● Collected data:
== Segment start ==
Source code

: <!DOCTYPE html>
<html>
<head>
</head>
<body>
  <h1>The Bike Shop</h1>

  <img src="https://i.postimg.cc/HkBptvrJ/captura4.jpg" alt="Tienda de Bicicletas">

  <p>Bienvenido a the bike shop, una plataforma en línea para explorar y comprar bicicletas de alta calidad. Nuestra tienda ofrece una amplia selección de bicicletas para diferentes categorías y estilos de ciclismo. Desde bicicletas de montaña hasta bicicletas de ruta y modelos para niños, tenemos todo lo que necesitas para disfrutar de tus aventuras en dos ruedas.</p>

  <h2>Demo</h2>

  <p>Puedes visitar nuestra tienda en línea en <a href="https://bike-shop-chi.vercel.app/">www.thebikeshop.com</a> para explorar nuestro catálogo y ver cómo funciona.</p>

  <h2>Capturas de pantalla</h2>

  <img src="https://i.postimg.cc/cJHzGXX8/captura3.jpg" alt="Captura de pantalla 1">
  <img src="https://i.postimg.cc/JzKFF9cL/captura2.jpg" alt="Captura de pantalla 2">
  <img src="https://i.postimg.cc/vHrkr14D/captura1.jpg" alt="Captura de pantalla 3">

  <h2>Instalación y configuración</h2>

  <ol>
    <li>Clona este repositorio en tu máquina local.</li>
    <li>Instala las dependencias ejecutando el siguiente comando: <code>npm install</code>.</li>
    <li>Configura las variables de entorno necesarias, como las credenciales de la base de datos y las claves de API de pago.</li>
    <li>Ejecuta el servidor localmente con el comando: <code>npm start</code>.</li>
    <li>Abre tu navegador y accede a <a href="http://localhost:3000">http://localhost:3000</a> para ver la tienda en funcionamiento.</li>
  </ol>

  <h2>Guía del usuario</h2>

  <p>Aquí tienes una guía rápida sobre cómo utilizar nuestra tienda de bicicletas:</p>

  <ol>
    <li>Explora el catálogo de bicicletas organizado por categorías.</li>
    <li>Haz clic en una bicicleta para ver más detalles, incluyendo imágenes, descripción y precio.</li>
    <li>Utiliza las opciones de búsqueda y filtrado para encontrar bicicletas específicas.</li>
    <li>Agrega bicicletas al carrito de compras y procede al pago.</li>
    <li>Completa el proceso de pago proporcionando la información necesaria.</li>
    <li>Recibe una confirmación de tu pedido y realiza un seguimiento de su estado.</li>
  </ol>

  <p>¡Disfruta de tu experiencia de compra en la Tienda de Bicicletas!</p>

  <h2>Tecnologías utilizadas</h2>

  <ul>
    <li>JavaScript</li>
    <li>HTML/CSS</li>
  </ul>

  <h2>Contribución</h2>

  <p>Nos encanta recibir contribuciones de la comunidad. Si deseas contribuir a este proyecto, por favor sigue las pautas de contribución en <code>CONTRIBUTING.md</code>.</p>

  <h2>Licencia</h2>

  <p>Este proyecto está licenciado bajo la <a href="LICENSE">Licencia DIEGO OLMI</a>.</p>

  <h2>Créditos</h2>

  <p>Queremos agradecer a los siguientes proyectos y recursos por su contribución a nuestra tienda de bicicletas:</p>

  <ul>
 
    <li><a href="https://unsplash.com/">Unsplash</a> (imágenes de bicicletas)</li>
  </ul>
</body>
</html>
== Segment end ==
Retype the first line of the entries and every line after it, please, through the line that contains "<li>JavaScript</li>". Add nothing.

Source code

: <!DOCTYPE html>
<html>
<head>
</head>
<body>
  <h1>The Bike Shop</h1>

  <img src="https://i.postimg.cc/HkBptvrJ/captura4.jpg" alt="Tienda de Bicicletas">

  <p>Bienvenido a the bike shop, una plataforma en línea para explorar y comprar bicicletas de alta calidad. Nuestra tienda ofrece una amplia selección de bicicletas para diferentes categorías y estilos de ciclismo. Desde bicicletas de montaña hasta bicicletas de ruta y modelos para niños, tenemos todo lo que necesitas para disfrutar de tus aventuras en dos ruedas.</p>

  <h2>Demo</h2>

  <p>Puedes visitar nuestra tienda en línea en <a href="https://bike-shop-chi.vercel.app/">www.thebikeshop.com</a> para explorar nuestro catálogo y ver cómo funciona.</p>

  <h2>Capturas de pantalla</h2>

  <img src="https://i.postimg.cc/cJHzGXX8/captura3.jpg" alt="Captura de pantalla 1">
  <img src="https://i.postimg.cc/JzKFF9cL/captura2.jpg" alt="Captura de pantalla 2">
  <img src="https://i.postimg.cc/vHrkr14D/captura1.jpg" alt="Captura de pantalla 3">

  <h2>Instalación y configuración</h2>

  <ol>
    <li>Clona este repositorio en tu máquina local.</li>
    <li>Instala las dependencias ejecutando el siguiente comando: <code>npm install</code>.</li>
    <li>Configura las variables de entorno necesarias, como las credenciales de la base de datos y las claves de API de pago.</li>
    <li>Ejecuta el servidor localmente con el comando: <code>npm start</code>.</li>
    <li>Abre tu navegador y accede a <a href="http://localhost:3000">http://localhost:3000</a> para ver la tienda en funcionamiento.</li>
  </ol>

  <h2>Guía del usuario</h2>

  <p>Aquí tienes una guía rápida sobre cómo utilizar nuestra tienda de bicicletas:</p>

  <ol>
    <li>Explora el catálogo de bicicletas organizado por categorías.</li>
    <li>Haz clic en una bicicleta para ver más detalles, incluyendo imágenes, descripción y precio.</li>
    <li>Utiliza las opciones de búsqueda y filtrado para encontrar bicicletas específicas.</li>
    <li>Agrega bicicletas al carrito de compras y procede al pago.</li>
    <li>Completa el proceso de pago proporcionando la información necesaria.</li>
    <li>Recibe una confirmación de tu pedido y realiza un seguimiento de su estado.</li>
  </ol>

  <p>¡Disfruta de tu experiencia de compra en la Tienda de Bicicletas!</p>

  <h2>Tecnologías utilizadas</h2>

  <ul>
    <li>JavaScript</li>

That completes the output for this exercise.